:: SUPPLIED MATERIAL ::

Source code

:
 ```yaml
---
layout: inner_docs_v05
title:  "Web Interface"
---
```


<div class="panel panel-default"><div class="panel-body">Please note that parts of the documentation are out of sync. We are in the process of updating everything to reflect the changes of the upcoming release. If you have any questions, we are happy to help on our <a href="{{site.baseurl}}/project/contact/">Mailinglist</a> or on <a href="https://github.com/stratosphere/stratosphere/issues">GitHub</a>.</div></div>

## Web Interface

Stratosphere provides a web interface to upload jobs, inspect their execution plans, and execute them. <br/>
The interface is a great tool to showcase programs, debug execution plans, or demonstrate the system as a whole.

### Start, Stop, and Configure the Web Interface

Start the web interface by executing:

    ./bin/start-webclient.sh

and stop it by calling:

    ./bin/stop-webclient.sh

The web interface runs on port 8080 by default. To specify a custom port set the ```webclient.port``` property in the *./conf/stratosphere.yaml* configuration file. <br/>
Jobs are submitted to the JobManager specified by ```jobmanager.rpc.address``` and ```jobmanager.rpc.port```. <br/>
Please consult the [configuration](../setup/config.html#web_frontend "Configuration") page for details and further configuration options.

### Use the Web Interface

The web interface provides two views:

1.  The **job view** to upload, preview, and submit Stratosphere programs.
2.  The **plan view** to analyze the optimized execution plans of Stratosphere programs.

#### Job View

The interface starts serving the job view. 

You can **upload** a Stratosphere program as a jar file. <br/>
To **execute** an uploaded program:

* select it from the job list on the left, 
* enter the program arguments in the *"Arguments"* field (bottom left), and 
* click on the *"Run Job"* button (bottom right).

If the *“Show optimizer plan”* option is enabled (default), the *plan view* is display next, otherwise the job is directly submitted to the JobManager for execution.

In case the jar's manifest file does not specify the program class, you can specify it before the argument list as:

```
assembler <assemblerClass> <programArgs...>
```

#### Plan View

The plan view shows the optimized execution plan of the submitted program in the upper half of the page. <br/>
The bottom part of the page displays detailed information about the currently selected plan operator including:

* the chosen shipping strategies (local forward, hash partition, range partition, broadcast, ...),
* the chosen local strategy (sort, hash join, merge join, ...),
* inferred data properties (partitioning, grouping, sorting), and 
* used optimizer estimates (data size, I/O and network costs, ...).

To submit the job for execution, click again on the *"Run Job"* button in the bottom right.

:::
:: SUPPLIED MATERIAL ::

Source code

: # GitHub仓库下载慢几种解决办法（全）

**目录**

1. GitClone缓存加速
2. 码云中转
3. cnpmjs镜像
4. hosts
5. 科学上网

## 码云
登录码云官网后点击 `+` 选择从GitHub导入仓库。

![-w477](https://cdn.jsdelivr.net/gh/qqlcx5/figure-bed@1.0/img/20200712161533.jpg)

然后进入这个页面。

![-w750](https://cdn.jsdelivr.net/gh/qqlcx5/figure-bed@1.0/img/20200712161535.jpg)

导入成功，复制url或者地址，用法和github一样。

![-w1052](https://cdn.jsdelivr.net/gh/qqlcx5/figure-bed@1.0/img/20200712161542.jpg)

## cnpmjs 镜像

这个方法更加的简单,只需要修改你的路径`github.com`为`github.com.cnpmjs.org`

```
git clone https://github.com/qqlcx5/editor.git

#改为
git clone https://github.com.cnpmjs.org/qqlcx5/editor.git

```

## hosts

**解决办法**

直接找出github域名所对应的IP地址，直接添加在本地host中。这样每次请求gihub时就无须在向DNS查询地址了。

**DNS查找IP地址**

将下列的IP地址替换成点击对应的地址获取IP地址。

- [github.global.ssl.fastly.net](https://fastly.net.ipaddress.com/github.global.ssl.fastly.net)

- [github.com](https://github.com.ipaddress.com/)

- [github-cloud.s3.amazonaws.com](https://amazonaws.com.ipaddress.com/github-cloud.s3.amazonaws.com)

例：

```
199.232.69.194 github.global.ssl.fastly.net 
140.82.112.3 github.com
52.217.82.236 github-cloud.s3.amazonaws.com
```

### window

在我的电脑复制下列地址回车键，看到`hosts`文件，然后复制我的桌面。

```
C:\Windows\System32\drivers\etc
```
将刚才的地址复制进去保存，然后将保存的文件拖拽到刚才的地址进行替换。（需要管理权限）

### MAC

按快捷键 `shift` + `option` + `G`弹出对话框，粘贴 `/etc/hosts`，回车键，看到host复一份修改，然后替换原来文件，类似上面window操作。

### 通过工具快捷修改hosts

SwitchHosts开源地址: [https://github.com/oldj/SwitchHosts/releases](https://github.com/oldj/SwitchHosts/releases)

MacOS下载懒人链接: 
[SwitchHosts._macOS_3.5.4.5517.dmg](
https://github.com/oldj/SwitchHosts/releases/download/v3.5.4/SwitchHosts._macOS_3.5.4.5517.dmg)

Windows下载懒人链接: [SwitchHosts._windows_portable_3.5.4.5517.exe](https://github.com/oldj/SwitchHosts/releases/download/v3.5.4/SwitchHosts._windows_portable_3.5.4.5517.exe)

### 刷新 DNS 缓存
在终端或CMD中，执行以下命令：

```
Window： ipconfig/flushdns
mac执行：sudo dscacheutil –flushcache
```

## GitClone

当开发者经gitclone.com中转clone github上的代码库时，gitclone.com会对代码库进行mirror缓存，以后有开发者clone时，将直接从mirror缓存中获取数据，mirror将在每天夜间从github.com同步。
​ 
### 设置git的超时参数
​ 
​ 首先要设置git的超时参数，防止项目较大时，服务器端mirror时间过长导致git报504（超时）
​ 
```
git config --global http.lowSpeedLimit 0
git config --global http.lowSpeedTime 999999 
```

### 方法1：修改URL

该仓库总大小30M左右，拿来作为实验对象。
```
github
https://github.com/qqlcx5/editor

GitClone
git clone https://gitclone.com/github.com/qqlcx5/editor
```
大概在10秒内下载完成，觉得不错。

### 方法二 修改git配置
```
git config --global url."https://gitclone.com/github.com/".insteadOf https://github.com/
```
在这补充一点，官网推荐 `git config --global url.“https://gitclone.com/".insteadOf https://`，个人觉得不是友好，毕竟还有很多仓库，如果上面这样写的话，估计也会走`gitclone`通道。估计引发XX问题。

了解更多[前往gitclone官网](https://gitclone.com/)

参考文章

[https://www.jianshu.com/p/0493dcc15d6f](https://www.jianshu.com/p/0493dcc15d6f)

:::

> PROBLEM TO WORK ON:
Filter the listing by the string "left"; copy each matching line.

> THE COMPLETED TASK:
* select it from the job list on the left, 
* enter the program arguments in the *"Arguments"* field (bottom left), and 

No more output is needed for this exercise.